Mais cette réponse n’explique pas encore l’enchaînement des facteurs en présence car une autre question se pose : comment est-il possible que la masse, par les moyens que nous avons indiqués, se laisse enflammer jusqu’à la folie et au sacrifice ? Je ne vois pas d’autre réponse que celle-ci : l’homme a en lui un besoin de haine et de destruction. En temps ordinaire, cette disposition existe à l’état latent et ne se manifeste qu’en période anormale ; mais elle peut être éveillée avec une certaine facilité et dégénérer en psychose collective. C’est là, semble-t-il, que réside le problème essentiel et le plus secret de cet ensemble de facteurs. Là est le point sur lequel, seul, le grand connaisseur des instincts humains peut apporter la lumière. Nous en arrivons ainsi à une dernière question : Existe-t-il une possibilité de diriger le développement psychique de l’homme de manière à le rendre mieux armé contre les psychoses de haine et de destruction ? Et loin de moi la pensée de ne songer ici qu’aux êtres dits incultes. J’ai pu éprouver moi-même que c’est bien plutôt la soi-disante « intelligence » qui se trouve être la proie la plus facile des funestes suggestions collectives, car elle n’a pas coutume de puiser aux sources de l’expérience vécue, et que c’est au contraire par le truchement du papier imprimé qu’elle se laisse le plus aisément et le plus complètement saisir.

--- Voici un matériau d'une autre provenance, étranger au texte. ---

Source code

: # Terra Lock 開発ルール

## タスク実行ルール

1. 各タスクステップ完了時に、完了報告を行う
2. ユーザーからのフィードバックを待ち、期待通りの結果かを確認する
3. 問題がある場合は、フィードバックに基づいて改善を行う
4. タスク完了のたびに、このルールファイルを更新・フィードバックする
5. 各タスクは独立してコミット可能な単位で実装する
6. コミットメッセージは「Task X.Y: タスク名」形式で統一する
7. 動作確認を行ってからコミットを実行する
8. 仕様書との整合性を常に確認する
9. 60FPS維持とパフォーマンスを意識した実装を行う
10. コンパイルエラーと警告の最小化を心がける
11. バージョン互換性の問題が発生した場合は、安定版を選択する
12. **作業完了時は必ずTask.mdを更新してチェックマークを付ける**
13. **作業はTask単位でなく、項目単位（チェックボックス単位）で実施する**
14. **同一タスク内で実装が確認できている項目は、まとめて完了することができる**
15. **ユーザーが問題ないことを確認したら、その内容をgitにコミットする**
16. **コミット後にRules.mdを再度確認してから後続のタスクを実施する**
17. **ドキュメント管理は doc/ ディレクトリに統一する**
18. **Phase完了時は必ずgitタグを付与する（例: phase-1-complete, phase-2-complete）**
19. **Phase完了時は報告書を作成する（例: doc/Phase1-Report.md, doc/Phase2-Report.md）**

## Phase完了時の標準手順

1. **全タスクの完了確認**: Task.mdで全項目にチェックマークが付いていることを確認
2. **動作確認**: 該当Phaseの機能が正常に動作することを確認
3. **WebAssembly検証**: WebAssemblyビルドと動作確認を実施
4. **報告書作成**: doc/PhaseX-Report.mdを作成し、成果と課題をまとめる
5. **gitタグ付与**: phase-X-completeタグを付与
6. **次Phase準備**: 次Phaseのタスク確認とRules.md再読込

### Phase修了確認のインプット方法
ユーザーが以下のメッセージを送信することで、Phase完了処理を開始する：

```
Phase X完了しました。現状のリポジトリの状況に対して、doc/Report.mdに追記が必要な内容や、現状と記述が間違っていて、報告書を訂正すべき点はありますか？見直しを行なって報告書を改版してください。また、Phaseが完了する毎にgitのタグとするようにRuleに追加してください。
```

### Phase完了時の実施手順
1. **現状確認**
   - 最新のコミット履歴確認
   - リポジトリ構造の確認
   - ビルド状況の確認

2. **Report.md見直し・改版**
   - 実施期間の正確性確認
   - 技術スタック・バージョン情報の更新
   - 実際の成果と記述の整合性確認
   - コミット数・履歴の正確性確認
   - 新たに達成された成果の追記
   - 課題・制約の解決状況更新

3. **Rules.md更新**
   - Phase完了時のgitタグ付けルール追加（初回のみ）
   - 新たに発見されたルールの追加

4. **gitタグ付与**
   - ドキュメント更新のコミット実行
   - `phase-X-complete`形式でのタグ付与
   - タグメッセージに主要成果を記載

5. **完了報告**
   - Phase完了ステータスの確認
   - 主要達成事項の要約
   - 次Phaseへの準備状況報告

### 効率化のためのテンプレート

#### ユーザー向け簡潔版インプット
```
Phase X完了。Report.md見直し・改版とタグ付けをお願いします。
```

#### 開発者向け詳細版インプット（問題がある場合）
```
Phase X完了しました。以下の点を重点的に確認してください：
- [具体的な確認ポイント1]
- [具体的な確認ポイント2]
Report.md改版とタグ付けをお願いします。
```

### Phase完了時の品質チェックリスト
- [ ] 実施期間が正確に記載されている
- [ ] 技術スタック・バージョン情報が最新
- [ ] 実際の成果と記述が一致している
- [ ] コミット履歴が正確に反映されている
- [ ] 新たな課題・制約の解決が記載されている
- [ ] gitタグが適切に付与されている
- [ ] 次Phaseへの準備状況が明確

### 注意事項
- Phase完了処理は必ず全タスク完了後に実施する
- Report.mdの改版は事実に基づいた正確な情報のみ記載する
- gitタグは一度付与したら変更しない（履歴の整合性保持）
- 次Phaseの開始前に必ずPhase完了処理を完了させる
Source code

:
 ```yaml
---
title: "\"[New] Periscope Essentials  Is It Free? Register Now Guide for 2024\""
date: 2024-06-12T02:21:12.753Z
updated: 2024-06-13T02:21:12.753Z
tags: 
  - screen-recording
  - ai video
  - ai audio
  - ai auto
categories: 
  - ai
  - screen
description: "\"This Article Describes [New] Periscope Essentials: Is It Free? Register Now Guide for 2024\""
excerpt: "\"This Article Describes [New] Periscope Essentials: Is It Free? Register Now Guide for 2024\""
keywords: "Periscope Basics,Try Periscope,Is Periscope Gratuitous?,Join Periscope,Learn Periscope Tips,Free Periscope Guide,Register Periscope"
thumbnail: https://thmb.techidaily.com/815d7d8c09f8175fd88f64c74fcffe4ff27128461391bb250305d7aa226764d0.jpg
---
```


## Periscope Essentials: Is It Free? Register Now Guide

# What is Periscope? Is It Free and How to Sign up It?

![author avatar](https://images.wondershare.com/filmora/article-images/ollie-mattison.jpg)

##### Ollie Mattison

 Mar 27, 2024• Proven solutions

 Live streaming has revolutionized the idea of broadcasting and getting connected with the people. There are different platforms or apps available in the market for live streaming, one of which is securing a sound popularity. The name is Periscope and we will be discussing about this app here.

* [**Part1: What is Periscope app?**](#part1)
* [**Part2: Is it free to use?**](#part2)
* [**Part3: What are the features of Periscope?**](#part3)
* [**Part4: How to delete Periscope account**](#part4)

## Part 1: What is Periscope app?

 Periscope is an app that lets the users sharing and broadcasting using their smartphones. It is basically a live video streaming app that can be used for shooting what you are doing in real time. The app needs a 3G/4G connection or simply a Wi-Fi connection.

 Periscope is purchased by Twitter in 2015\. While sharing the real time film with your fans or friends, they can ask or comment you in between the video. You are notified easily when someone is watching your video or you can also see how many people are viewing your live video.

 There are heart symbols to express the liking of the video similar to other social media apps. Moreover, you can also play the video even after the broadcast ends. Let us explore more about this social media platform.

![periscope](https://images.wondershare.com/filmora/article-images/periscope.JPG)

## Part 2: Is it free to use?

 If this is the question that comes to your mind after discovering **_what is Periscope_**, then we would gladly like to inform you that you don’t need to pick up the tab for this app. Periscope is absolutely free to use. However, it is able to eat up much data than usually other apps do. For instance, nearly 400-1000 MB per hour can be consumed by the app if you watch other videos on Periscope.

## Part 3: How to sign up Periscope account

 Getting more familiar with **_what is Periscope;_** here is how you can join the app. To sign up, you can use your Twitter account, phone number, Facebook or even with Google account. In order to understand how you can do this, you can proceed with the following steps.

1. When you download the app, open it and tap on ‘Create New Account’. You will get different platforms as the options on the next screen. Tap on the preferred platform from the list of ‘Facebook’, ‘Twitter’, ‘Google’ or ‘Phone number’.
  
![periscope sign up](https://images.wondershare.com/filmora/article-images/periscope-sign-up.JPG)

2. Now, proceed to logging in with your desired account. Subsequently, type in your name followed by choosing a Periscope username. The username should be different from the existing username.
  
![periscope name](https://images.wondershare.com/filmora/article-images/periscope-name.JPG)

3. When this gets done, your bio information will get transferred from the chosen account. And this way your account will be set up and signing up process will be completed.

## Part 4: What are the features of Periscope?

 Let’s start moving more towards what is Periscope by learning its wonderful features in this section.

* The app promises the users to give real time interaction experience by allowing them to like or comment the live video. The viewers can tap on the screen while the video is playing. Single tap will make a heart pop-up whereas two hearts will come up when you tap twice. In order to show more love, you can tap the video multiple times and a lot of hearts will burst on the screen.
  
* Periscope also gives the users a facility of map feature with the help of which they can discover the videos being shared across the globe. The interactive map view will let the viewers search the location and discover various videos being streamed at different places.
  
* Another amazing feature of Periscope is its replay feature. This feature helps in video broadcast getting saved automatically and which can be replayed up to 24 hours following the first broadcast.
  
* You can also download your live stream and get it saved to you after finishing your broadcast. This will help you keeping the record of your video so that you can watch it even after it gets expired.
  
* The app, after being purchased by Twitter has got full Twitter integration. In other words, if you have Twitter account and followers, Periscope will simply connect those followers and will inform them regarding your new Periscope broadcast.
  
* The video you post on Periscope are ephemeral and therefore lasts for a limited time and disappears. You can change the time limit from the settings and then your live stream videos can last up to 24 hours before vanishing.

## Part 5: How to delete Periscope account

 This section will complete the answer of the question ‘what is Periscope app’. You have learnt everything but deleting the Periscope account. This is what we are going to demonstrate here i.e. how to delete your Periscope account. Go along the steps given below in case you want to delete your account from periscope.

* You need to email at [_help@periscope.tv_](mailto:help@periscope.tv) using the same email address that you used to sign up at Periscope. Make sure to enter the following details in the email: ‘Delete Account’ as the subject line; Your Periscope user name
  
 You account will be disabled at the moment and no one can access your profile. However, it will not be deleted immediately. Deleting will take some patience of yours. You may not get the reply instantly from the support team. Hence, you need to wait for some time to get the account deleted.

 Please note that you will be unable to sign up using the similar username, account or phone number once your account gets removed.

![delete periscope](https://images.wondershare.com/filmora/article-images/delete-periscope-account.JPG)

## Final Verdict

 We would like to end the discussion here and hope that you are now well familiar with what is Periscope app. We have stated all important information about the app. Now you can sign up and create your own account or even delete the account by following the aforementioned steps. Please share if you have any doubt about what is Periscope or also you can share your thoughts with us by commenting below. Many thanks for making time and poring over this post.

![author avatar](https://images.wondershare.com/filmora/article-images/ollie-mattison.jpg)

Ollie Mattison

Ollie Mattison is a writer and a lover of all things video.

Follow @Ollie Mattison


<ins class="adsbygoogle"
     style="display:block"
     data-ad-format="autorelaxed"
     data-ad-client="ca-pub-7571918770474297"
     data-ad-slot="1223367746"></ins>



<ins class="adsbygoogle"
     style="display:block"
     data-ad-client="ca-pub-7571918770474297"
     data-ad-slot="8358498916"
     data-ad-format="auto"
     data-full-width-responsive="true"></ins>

Et, pour terminer, ceci encore : je n’ai parlé jusqu’ici que de la guerre entre États, en d’autres termes, des conflits dits internationaux. Je n’ignore pas que l’agressivité humaine se manifeste également sous d’autres formes et dans d’autres conditions (par exemple la guerre civile -autrefois causée par des mobiles religieux, aujourd’hui par des mobiles sociaux-, la persécution des minorités nationales). Mais c’est à dessein que j’ai mis en avant la forme de conflit la plus effrénée qui se manifeste au sein des communautés humaines, car c’est en partant de cette forme-là qu’on décèlera le plus facilement les moyens d’éviter les conflits armés.

Je sais que dans vos ouvrages vous avez répondu, soit directement soit indirectement, à toutes les questions touchant au problème qui nous intéresse et nous presse. Mais il y aurait grand profit à vous voir développer le problème de la pacification du monde sous le jour de vos nouvelles investigations, car un tel exposé peut être la source de fructueux efforts.

Très cordialement à vous,

A. Einstein


Correspondance Einstein-Sigmund Freud. Ed. Institut international de coopération intellectuelle, Paris, 1933, pp. 11 à 21.

Dans sa longue réponse datée de septembre 1932, Freud est quelque peu ambigu : à certains endroits il fait remonter les causes de la guerre au conflit d’intérêts entre les groupes qui sont constamment résolus par la violence en raison du manque d’une « cour de justice suprême » disposant de pouvoirs exécutifs suffisants et à d’autres endroits il les fait remonter à l’émergence de l’instinct de mort qui devient une impulsion à détruire quand il dirige son action vers l’extérieur contre des objets externes.